After a 4-day transit which included a small bonfire festivity we arrived just this morning at our next sampling location: the Vema transform fault. This transform fault displaces the Mid-Atlantic Ridge (MAR) axis by about 300 km (i.e. more than Ireland’s W-E extension). The MAR is a volcanic spreading axis in the Atlantic Ocean, separating the African and South American plates. The entire fracture zone extends over >2000km from east to west with a full spreading rate of about ~27 mm/yr, i.e. the two plates move apart with a “speed” of 27 mm/year. The geological evolution in time and space was accompanied by the formation of a spectacular submarine V-shaped transform valley. The southern wall of this valley is the result of the uplift of a single block of mantle material starting about 50 million years ago and currently erecting up to >4 km from bottom to top being one of the highest and longest ridges in the entire MAR system – and it may even have reached the sea surface in the past! The northern wall consists of exposed (oceanic) crust of 2-3 km thickness being slightly less spectacular compared to its southern counterpart.

Besides spectacular geology the Vema frature zone is also very interesting from an oceanographic point of view.
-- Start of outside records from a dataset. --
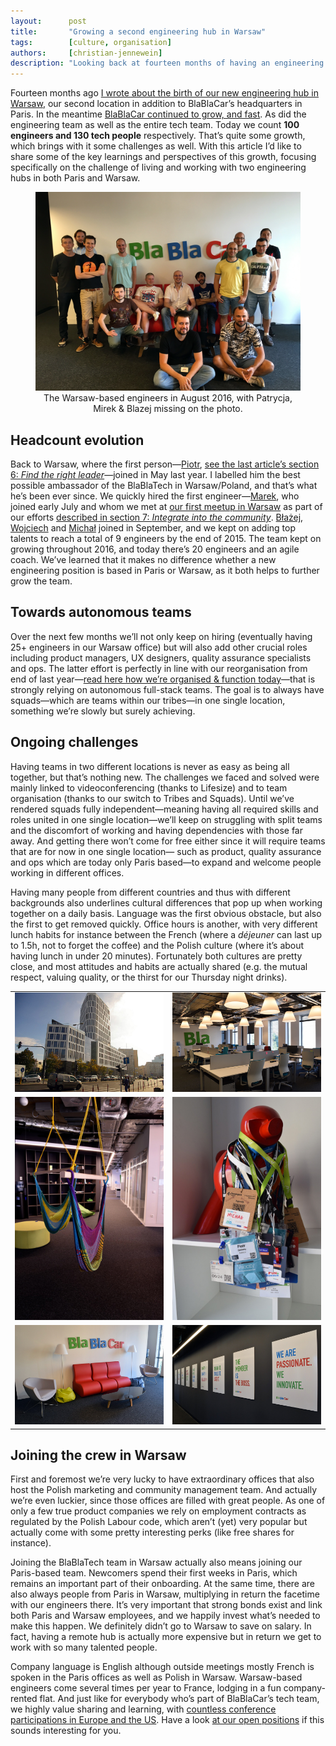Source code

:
 ```yaml
---
layout:      post
title:       "Growing a second engineering hub in Warsaw"
tags:        [culture, organisation]
authors:     [christian-jennewein]
description: "Looking back at fourteen months of having an engineering team in Warsaw, sharing learnings & perspectives."
---
```


Fourteen months ago [I wrote about the birth of our new engineering hub in Warsaw](http://blablatech.com/blog/how-we-started-building-a-second-engineering-hub-in-10-steps), our second location in addition to BlaBlaCar’s headquarters in Paris. In the meantime [BlaBlaCar continued to grow, and fast](https://www.blablacar.co.uk/about-us). As did the engineering team as well as the entire tech team. Today we count **100 engineers and 130 tech people** respectively. That’s quite some growth, which brings with it some challenges as well. With this article I’d like to share some of the key learnings and perspectives of this growth, focusing specifically on the challenge of living and working with two engineering hubs in both Paris and Warsaw.

<figure style="text-align:center;">
  <img src="/images/2016-08-31-growing_a_second_engineering_hub_in_warsaw/warsaw_engineers_august_2016.jpg" class="block" alt="The Warsaw engineers in August 2016" />
  <figcaption class="img-caption">
    The Warsaw-based engineers in August 2016, with Patrycja, Mirek & Blazej missing on the photo.
  </figcaption>
</figure>

## Headcount evolution
Back to Warsaw, where the first person—[Piotr](/authors/#author-piotr-zarowny), [see the last article’s section 6: *Find the right leader*](http://blablatech.com/blog/how-we-started-building-a-second-engineering-hub-in-10-steps)—joined in May last year. I labelled him the best possible ambassador of the BlaBlaTech in Warsaw/Poland, and that’s what he’s been ever since. We quickly hired the first engineer—[Marek](/authors/#author-marek-ruszczyk), who joined early July and whom we met at [our first meetup in Warsaw](http://www.meetup.com/fr-FR/BlaBlaCar-Warsaw-Tech-Group/events/221522452/?eventId=221522452) as part of our efforts [described in section 7: *Integrate into the community*](http://blablatech.com/blog/how-we-started-building-a-second-engineering-hub-in-10-steps). [Błażej](/authors/#author-blazej-kraszewski), [Wojciech](/authors/#author-wojciech-wiktorowicz) and [Michał](/authors/#author-michal-fikus) joined in September, and we kept on adding top talents to reach a total of 9 engineers by the end of 2015. The team kept on growing throughout 2016, and today there’s 20 engineers and an agile coach. We’ve learned that it makes no difference whether a new engineering position is based in Paris or Warsaw, as it both helps to further grow the team.

## Towards autonomous teams
Over the next few months we’ll not only keep on hiring (eventually having 25+ engineers in our Warsaw office) but will also add other crucial roles including product managers, UX designers, quality assurance specialists and ops. The latter effort is perfectly in line with our reorganisation from end of last year—[read here how we’re organised & function today](/blog/blablanatomy)—that is strongly relying on autonomous full-stack teams. The goal is to always have squads—which are teams within our tribes—in one single location, something we’re slowly but surely achieving.

## Ongoing challenges
Having teams in two different locations is never as easy as being all together, but that’s nothing new. The challenges we faced and solved were mainly linked to videoconferencing (thanks to Lifesize) and to team organisation (thanks to our switch to Tribes and Squads). Until we’ve rendered squads fully independent—meaning having all required skills and roles united in one single location—we’ll keep on struggling with split teams and the discomfort of  working and having dependencies with those far away. And getting there won’t come for free either since it will require teams that are for now in one single location— such as product, quality assurance and ops which are today only Paris based—to expand and welcome people working in different offices. 

Having many people from different countries and thus with different backgrounds also underlines cultural differences that pop up when working together on a daily basis. Language was the first obvious obstacle, but also the first to get removed quickly. Office hours is another, with very different lunch habits for instance between the French (where a *déjeuner* can last up to 1.5h, not to forget the coffee) and the Polish culture (where it’s about having lunch in under 20 minutes). Fortunately both cultures are pretty close, and most attitudes and habits are actually shared (e.g. the mutual respect, valuing quality, or the thirst for our Thursday night drinks). 

<div class="table-responsive">
  <table class="table">
    <tr>
        <td><img src="/images/2016-08-31-growing_a_second_engineering_hub_in_warsaw/warsaw_office_outside.jpg" alt="The BlaBlaCar Warsaw offices at Plac Unii" /></td>
        <td><img src="/images/2016-08-31-growing_a_second_engineering_hub_in_warsaw/warsaw_office_tech_space.jpg" alt="Our Warsaw office corridor" /></td>
    </tr>
    <tr>
        <td><img src="/images/2016-08-31-growing_a_second_engineering_hub_in_warsaw/warsaw_office_hammock.jpg" alt="The tech space of our Warsaw offices" /></td>
        <td><img src="/images/2016-08-31-growing_a_second_engineering_hub_in_warsaw/warsaw_office_conference_dog.jpg" alt="Table foosball at our Warsaw offices" /></td>
    </tr>
    <tr>
        <td><img src="/images/2016-08-31-growing_a_second_engineering_hub_in_warsaw/warsaw_office_welcome.jpg" alt="The tech space of our Warsaw offices" /></td>
        <td><img src="/images/2016-08-31-growing_a_second_engineering_hub_in_warsaw/warsaw_office_values.jpg" alt="Table foosball at our Warsaw offices" /></td>
    </tr>
 </table>
</div> 

## Joining the crew in Warsaw
First and foremost we’re very lucky to have extraordinary offices that also host the Polish marketing and community management team. And actually we’re even luckier, since those offices are filled with great people. As one of only a few true product companies we rely on employment contracts as regulated by the Polish Labour code, which aren’t (yet) very popular but actually come with some pretty interesting perks (like free shares for instance).

Joining the BlaBlaTech team in Warsaw actually also means joining our Paris-based team. Newcomers spend their first weeks in Paris, which remains an important part of their onboarding. At the same time, there are also always people from Paris in Warsaw, multiplying in return the facetime with our engineers there. It’s very important that strong bonds exist and link both Paris and Warsaw employees, and we happily invest what’s needed to make this happen. We definitely didn’t go to Warsaw to save on salary. In fact, having a remote hub is actually more expensive but in return we get to work with so many talented people.

Company language is English although outside meetings mostly French is spoken in the Paris offices as well as Polish in Warsaw. Warsaw-based engineers come several times per year to France, lodging in a fun company-rented flat. And just like for everybody who’s part of BlaBlaCar’s tech team, we highly value sharing and learning, with [countless conference participations in Europe and the US](/blog/share-more-learn-more-in-2015). Have a look [at our open positions](https://www.blablacar.pl/blog/praca) if this sounds interesting for you.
It acts as a channel for deep and bottom water masses between the western and the eastern Atlantic basins allowing northwards flowing bottom water masses from Antarctica to pass the MAR and enter the deep East Atlantic Ocean.

Hence, during the next few days we will run the full range of equipment we have onboard the James Cook in order to collect (hopefully) loads of precious samples: starting off with a deep CTD profile this morning we aim to deploy the ROV and to raise some sediment cores in order to shed some light on this spectacular key deep-sea location in the equatorial Atlantic Ocean!